2 Any species that consciously destroys its own ecosystem can be considered as psychotic.
3 “Hope in the Age of Collapse,” an interview with Paul Kingsnorth, Thoreau Farm.
4 Again, to quote Greta Thunberg, “This ongoing inaction of people in power and the companies responsible will, in the future, no doubt be remembered as a crime against humanity.”
5 Ibid., Kingsnorth.
6 By the late fifth century the Roman town of Londinium, which had many large buildings, piped water, and a drainage system, was an uninhabited ruin. Two centuries later the Saxons built another town nearby.
7 Many believe that renewable energy sources, “sustainable development,” or a “green economy” (“Green New Deal” in the USA) will allow us to continue our energy-intensive way of life. It is even seen as a boost to economic growth, making money in green tech and the transition to a low carbon economy. This is in contrast to the no-growth advocates who contend that green capitalism can’t stem climate change or the general, ongoing degradation of the planet. “What goods or services are such that their production, use, and disposal do not consume land, energy, or other resources? Passive houses, electric vehicles, eco-textiles, photovoltaic systems, organic food, power lines, combined heat and power plants, solar thermal heaters, cradle-to-cradle beverage packaging, car sharing or Internet services: none of them fulfill this condition.” (Niko Paech, Liberation from Excess: The Road to a Post-Growth Economy.)
8 The blind spot of any culture is “the inability to conceive of its own destruction and possible extinction.” From “Deep Adaptation: A Map for Navigating Climate Tragedy” by Jem Bendell.
9 Neoliberalism sees competition as the defining characteristic of human relations. It redefines citizens as consumers, whose democratic choices are best exercised by buying and selling. In his seminal paper, “Deep Adaptation,” Jem Bendell suggests that, “The West’s response to environmental issues has been restricted by the dominance of neoliberal economics since the 1970s.”

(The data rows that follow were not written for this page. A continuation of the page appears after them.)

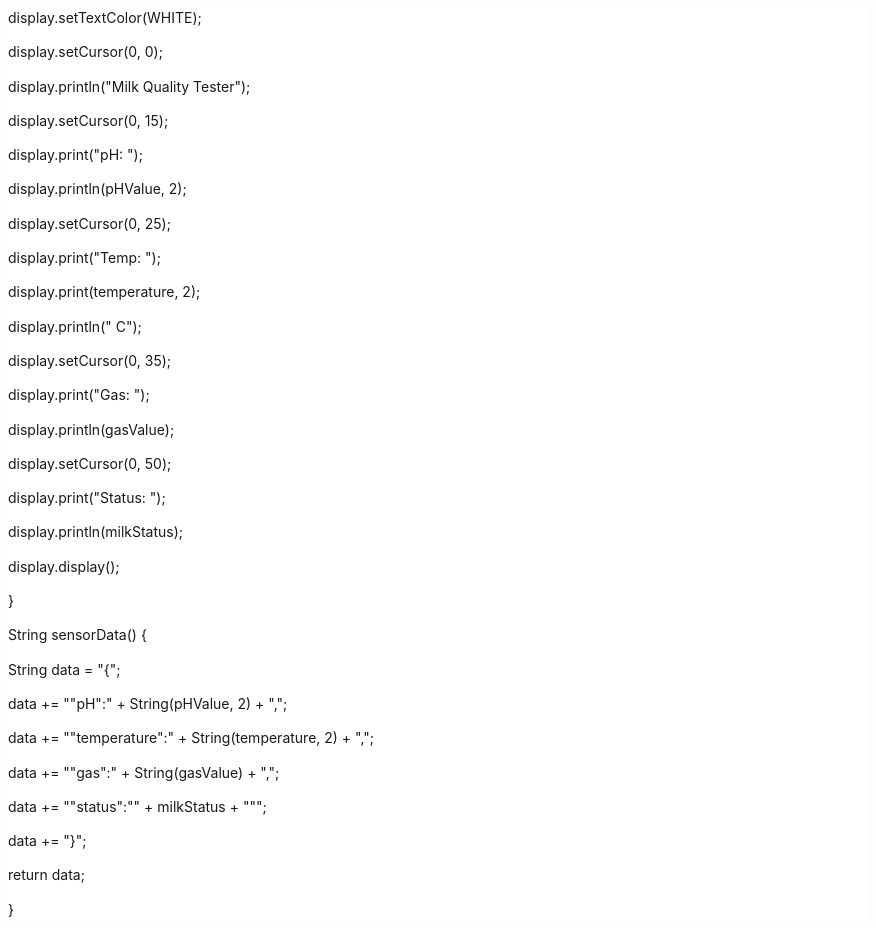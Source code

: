   display.setTextColor(WHITE);



  display.setCursor(0, 0);

  display.println("Milk Quality Tester");



  display.setCursor(0, 15);

  display.print("pH: ");

  display.println(pHValue, 2);



  display.setCursor(0, 25);

  display.print("Temp: ");

  display.print(temperature, 2);

  display.println(" C");



  display.setCursor(0, 35);

  display.print("Gas: ");

  display.println(gasValue);



  display.setCursor(0, 50);

  display.print("Status: ");

  display.println(milkStatus);



  display.display();

}



String sensorData() {

  String data = "{";

  data += "\"pH\":" + String(pHValue, 2) + ",";

  data += "\"temperature\":" + String(temperature, 2) + ",";

  data += "\"gas\":" + String(gasValue) + ",";

  data += "\"status\":\"" + milkStatus + "\"";

  data += "}";

  return data;

}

10 An ancient Iroquois philosophy states that the decisions we make today should result in a sustainable world seven generations into the future…
11 The ecologist John Milton, speaking of well-intentioned efforts to reform institutions, writes: “By themselves [these efforts] won’t bring about the penetrating changes in human culture that we need for people to live in true harmony and balance with one another and the earth. The next great opening of an ecological worldview will have to be an internal one.” Over the past two decades (since writing Working with Oneness) I have argued that the necessary shift in consciousness is an awakening to oneness, an awareness of the interconnectivity and living unity of all of creation—and that rather than separate individuals we are an integral part of this living whole.
12 “Interbeing” is a term coined by Thich Nhat Hanh to describe our deep interconnection with one another and with all life.